> _Task input_
====================

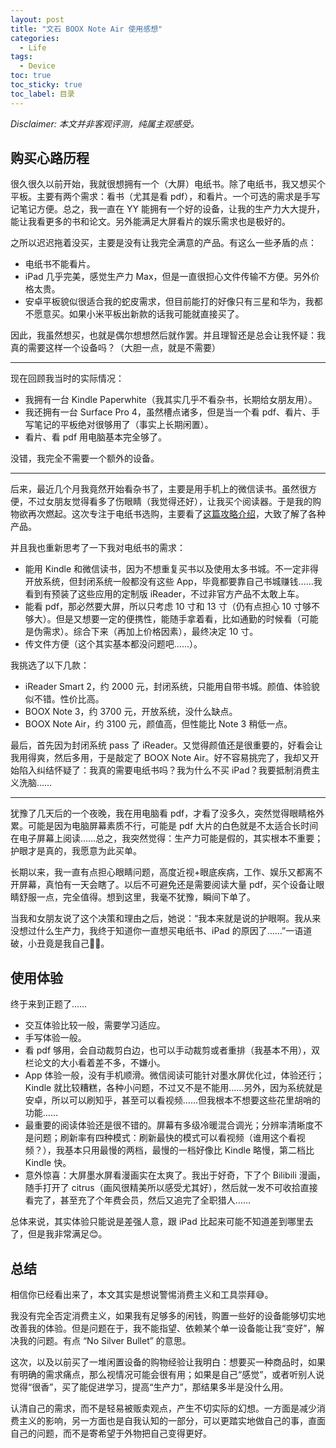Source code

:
 ```yaml
---
layout: post
title: "文石 BOOX Note Air 使用感想"
categories:
  - Life
tags:
  - Device
toc: true
toc_sticky: true
toc_label: 目录
---
```


*Disclaimer: 本文并非客观评测，纯属主观感受。*

## 购买心路历程

很久很久以前开始，我就很想拥有一个（大屏）电纸书。除了电纸书，我又想买个平板。主要有两个需求：看书（尤其是看 pdf），和看片。一个可选的需求是手写记笔记方便。总之，我一直在 YY 能拥有一个好的设备，让我的生产力大大提升，能让我看更多的书和论文。另外能满足大屏看片的娱乐需求也是极好的。

之所以迟迟拖着没买，主要是没有让我完全满意的产品。有这么一些矛盾的点：

- 电纸书不能看片。
- iPad 几乎完美，感觉生产力 Max，但是一直很担心文件传输不方便。另外价格太贵。
- 安卓平板貌似很适合我的蛇皮需求，但目前能打的好像只有三星和华为，我都不愿意买。如果小米平板出新款的话我可能就直接买了。

因此，我虽然想买，也就是偶尔想想然后就作罢。并且理智还是总会让我怀疑：我真的需要这样一个设备吗？（大胆一点，就是不需要）

---

现在回顾我当时的实际情况：

- 我拥有一台 Kindle Paperwhite（我其实几乎不看杂书，长期给女朋友用）。
- 我还拥有一台 Surface Pro 4，虽然槽点诸多，但是当一个看 pdf、看片、手写笔记的平板绝对很够用了（事实上长期闲置）。
- 看片、看 pdf 用电脑基本完全够了。

没错，我完全不需要一个额外的设备。

---

后来，最近几个月我竟然开始看杂书了，主要是用手机上的微信读书。虽然很方便，不过女朋友觉得看多了伤眼睛（我觉得还好），让我买个阅读器。于是我的购物欲再次燃起。这次专注于电纸书选购，主要看了[这篇攻略介绍](https://zhuanlan.zhihu.com/p/146424609)，大致了解了各种产品。

并且我也重新思考了一下我对电纸书的需求：

- 能用 Kindle 和微信读书，因为不想重复买书以及使用太多书城。不一定非得开放系统，但封闭系统一般都没有这些 App，毕竟都要靠自己书城赚钱……我看到有预装了这些应用的定制版 iReader，不过非官方产品不太敢上车。
- 能看 pdf，那必然要大屏，所以只考虑 10 寸和 13 寸（仍有点担心 10 寸够不够大）。但是又想要一定的便携性，能随手拿着看，比如通勤的时候看（可能是伪需求）。综合下来（再加上价格因素），最终决定 10 寸。
- 传文件方便（这个其实基本都没问题吧……）。

我挑选了以下几款：

- iReader Smart 2，约 2000 元，封闭系统，只能用自带书城。颜值、体验貌似不错。性价比高。
- BOOX Note 3，约 3700 元，开放系统，没什么缺点。
- BOOX Note Air，约 3100 元，颜值高，但性能比 Note 3 稍低一点。

最后，首先因为封闭系统 pass 了 iReader。又觉得颜值还是很重要的，好看会让我用得爽，然后多用，于是敲定了 BOOX Note Air。好不容易挑完了，我却又开始陷入纠结怀疑了：我真的需要电纸书吗？我为什么不买 iPad？我要抵制消费主义洗脑……

---

犹豫了几天后的一个夜晚，我在用电脑看 pdf，才看了没多久，突然觉得眼睛格外累。可能是因为电脑屏幕素质不行，可能是 pdf 大片的白色就是不太适合长时间在电子屏幕上阅读……总之，我突然觉得：生产力可能是假的，其实根本不重要；护眼才是真的，我愿意为此买单。

长期以来，我一直有点担心眼睛问题，高度近视+眼底疾病，工作、娱乐又都离不开屏幕，真怕有一天会瞎了。以后不可避免还是需要阅读大量 pdf，买个设备让眼睛舒服一点，完全值得。想到这里，我毫不犹豫，瞬间下单了。

当我和女朋友说了这个决策和理由之后，她说：“我本来就是说的护眼啊。我从来没想过什么生产力，我终于知道你一直想买电纸书、iPad 的原因了……”一语道破，小丑竟是我自己🤡😭。

## 使用体验

终于来到正题了……

- 交互体验比较一般，需要学习适应。
- 手写体验一般。
- 看 pdf 够用，会自动裁剪白边，也可以手动裁剪或者重排（我基本不用），双栏论文的大小看着差不多，不嫌小。
- App 体验一般，没有手机顺滑。微信阅读可能针对墨水屏优化过，体验还行；Kindle 就比较糟糕，各种小问题，不过又不是不能用……另外，因为系统就是安卓，所以可以刷知乎，甚至可以看视频……但我根本不想要这些花里胡哨的功能……
- 最重要的阅读体验还是很不错的。屏幕有多级冷暖混合调光；分辨率清晰度不是问题；刷新率有四种模式：刷新最快的模式可以看视频（谁用这个看视频？），我基本只用最慢的两档，最慢的一档好像比 Kindle 略慢，第二档比 Kindle 快。
- 意外惊喜：大屏墨水屏看漫画实在太爽了。我出于好奇，下了个 Bilibili 漫画，随手打开了 citrus（画风很精美所以感受尤其好），然后就一发不可收拾直接看完了，甚至充了个年费会员，然后又追完了全职猎人……

总体来说，其实体验只能说是差强人意，跟 iPad 比起来可能不知道差到哪里去了，但是我非常满足😊。

## 总结

相信你已经看出来了，本文其实是想说警惕消费主义和工具崇拜😅。

我没有完全否定消费主义，如果我有足够多的闲钱，购置一些好的设备能够切实地改善我的体验。但是问题在于，我不能指望、依赖某个单一设备能让我“变好”，解决我的问题。有点 “No Silver Bullet” 的意思。

这次，以及以前买了一堆闲置设备的购物经验让我明白：想要买一种商品时，如果有明确的需求痛点，那么视情况可能会很有用；如果是自己“感觉”，或者听别人说觉得“很香”，买了能促进学习，提高“生产力”，那结果多半是没什么用。

认清自己的需求，而不是轻易被贩卖观点，产生不切实际的幻想。一方面是减少消费主义的影响，另一方面也是自我认知的一部分，可以更踏实地做自己的事，直面自己的问题，而不是寄希望于外物把自己变得更好。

====================

> _What needs to be done_
Hand back the data above exactly, leaving out all pictures.

> _Task result_
Source code

:
 ```yaml
---
layout: post
title: "文石 BOOX Note Air 使用感想"
categories:
  - Life
tags:
  - Device
toc: true
toc_sticky: true
toc_label: 目录
---
```


*Disclaimer: 本文并非客观评测，纯属主观感受。*

## 购买心路历程

很久很久以前开始，我就很想拥有一个（大屏）电纸书。除了电纸书，我又想买个平板。主要有两个需求：看书（尤其是看 pdf），和看片。一个可选的需求是手写记笔记方便。总之，我一直在 YY 能拥有一个好的设备，让我的生产力大大提升，能让我看更多的书和论文。另外能满足大屏看片的娱乐需求也是极好的。

之所以迟迟拖着没买，主要是没有让我完全满意的产品。有这么一些矛盾的点：

- 电纸书不能看片。
- iPad 几乎完美，感觉生产力 Max，但是一直很担心文件传输不方便。另外价格太贵。
- 安卓平板貌似很适合我的蛇皮需求，但目前能打的好像只有三星和华为，我都不愿意买。如果小米平板出新款的话我可能就直接买了。

因此，我虽然想买，也就是偶尔想想然后就作罢。并且理智还是总会让我怀疑：我真的需要这样一个设备吗？（大胆一点，就是不需要）

---

现在回顾我当时的实际情况：

- 我拥有一台 Kindle Paperwhite（我其实几乎不看杂书，长期给女朋友用）。
- 我还拥有一台 Surface Pro 4，虽然槽点诸多，但是当一个看 pdf、看片、手写笔记的平板绝对很够用了（事实上长期闲置）。
- 看片、看 pdf 用电脑基本完全够了。

没错，我完全不需要一个额外的设备。

---

后来，最近几个月我竟然开始看杂书了，主要是用手机上的微信读书。虽然很方便，不过女朋友觉得看多了伤眼睛（我觉得还好），让我买个阅读器。于是我的购物欲再次燃起。这次专注于电纸书选购，主要看了[这篇攻略介绍](https://zhuanlan.zhihu.com/p/146424609)，大致了解了各种产品。

并且我也重新思考了一下我对电纸书的需求：

- 能用 Kindle 和微信读书，因为不想重复买书以及使用太多书城。不一定非得开放系统，但封闭系统一般都没有这些 App，毕竟都要靠自己书城赚钱……我看到有预装了这些应用的定制版 iReader，不过非官方产品不太敢上车。
- 能看 pdf，那必然要大屏，所以只考虑 10 寸和 13 寸（仍有点担心 10 寸够不够大）。但是又想要一定的便携性，能随手拿着看，比如通勤的时候看（可能是伪需求）。综合下来（再加上价格因素），最终决定 10 寸。
- 传文件方便（这个其实基本都没问题吧……）。

我挑选了以下几款：

- iReader Smart 2，约 2000 元，封闭系统，只能用自带书城。颜值、体验貌似不错。性价比高。
- BOOX Note 3，约 3700 元，开放系统，没什么缺点。
- BOOX Note Air，约 3100 元，颜值高，但性能比 Note 3 稍低一点。

最后，首先因为封闭系统 pass 了 iReader。又觉得颜值还是很重要的，好看会让我用得爽，然后多用，于是敲定了 BOOX Note Air。好不容易挑完了，我却又开始陷入纠结怀疑了：我真的需要电纸书吗？我为什么不买 iPad？我要抵制消费主义洗脑……

---

犹豫了几天后的一个夜晚，我在用电脑看 pdf，才看了没多久，突然觉得眼睛格外累。可能是因为电脑屏幕素质不行，可能是 pdf 大片的白色就是不太适合长时间在电子屏幕上阅读……总之，我突然觉得：生产力可能是假的，其实根本不重要；护眼才是真的，我愿意为此买单。

长期以来，我一直有点担心眼睛问题，高度近视+眼底疾病，工作、娱乐又都离不开屏幕，真怕有一天会瞎了。以后不可避免还是需要阅读大量 pdf，买个设备让眼睛舒服一点，完全值得。想到这里，我毫不犹豫，瞬间下单了。

当我和女朋友说了这个决策和理由之后，她说：“我本来就是说的护眼啊。我从来没想过什么生产力，我终于知道你一直想买电纸书、iPad 的原因了……”一语道破，小丑竟是我自己🤡😭。

## 使用体验

终于来到正题了……

- 交互体验比较一般，需要学习适应。
- 手写体验一般。
- 看 pdf 够用，会自动裁剪白边，也可以手动裁剪或者重排（我基本不用），双栏论文的大小看着差不多，不嫌小。
- App 体验一般，没有手机顺滑。微信阅读可能针对墨水屏优化过，体验还行；Kindle 就比较糟糕，各种小问题，不过又不是不能用……另外，因为系统就是安卓，所以可以刷知乎，甚至可以看视频……但我根本不想要这些花里胡哨的功能……
- 最重要的阅读体验还是很不错的。屏幕有多级冷暖混合调光；分辨率清晰度不是问题；刷新率有四种模式：刷新最快的模式可以看视频（谁用这个看视频？），我基本只用最慢的两档，最慢的一档好像比 Kindle 略慢，第二档比 Kindle 快。
- 意外惊喜：大屏墨水屏看漫画实在太爽了。我出于好奇，下了个 Bilibili 漫画，随手打开了 citrus（画风很精美所以感受尤其好），然后就一发不可收拾直接看完了，甚至充了个年费会员，然后又追完了全职猎人……

总体来说，其实体验只能说是差强人意，跟 iPad 比起来可能不知道差到哪里去了，但是我非常满足😊。

## 总结

相信你已经看出来了，本文其实是想说警惕消费主义和工具崇拜😅。

我没有完全否定消费主义，如果我有足够多的闲钱，购置一些好的设备能够切实地改善我的体验。但是问题在于，我不能指望、依赖某个单一设备能让我“变好”，解决我的问题。有点 “No Silver Bullet” 的意思。

这次，以及以前买了一堆闲置设备的购物经验让我明白：想要买一种商品时，如果有明确的需求痛点，那么视情况可能会很有用；如果是自己“感觉”，或者听别人说觉得“很香”，买了能促进学习，提高“生产力”，那结果多半是没什么用。

认清自己的需求，而不是轻易被贩卖观点，产生不切实际的幻想。一方面是减少消费主义的影响，另一方面也是自我认知的一部分，可以更踏实地做自己的事，直面自己的问题，而不是寄希望于外物把自己变得更好。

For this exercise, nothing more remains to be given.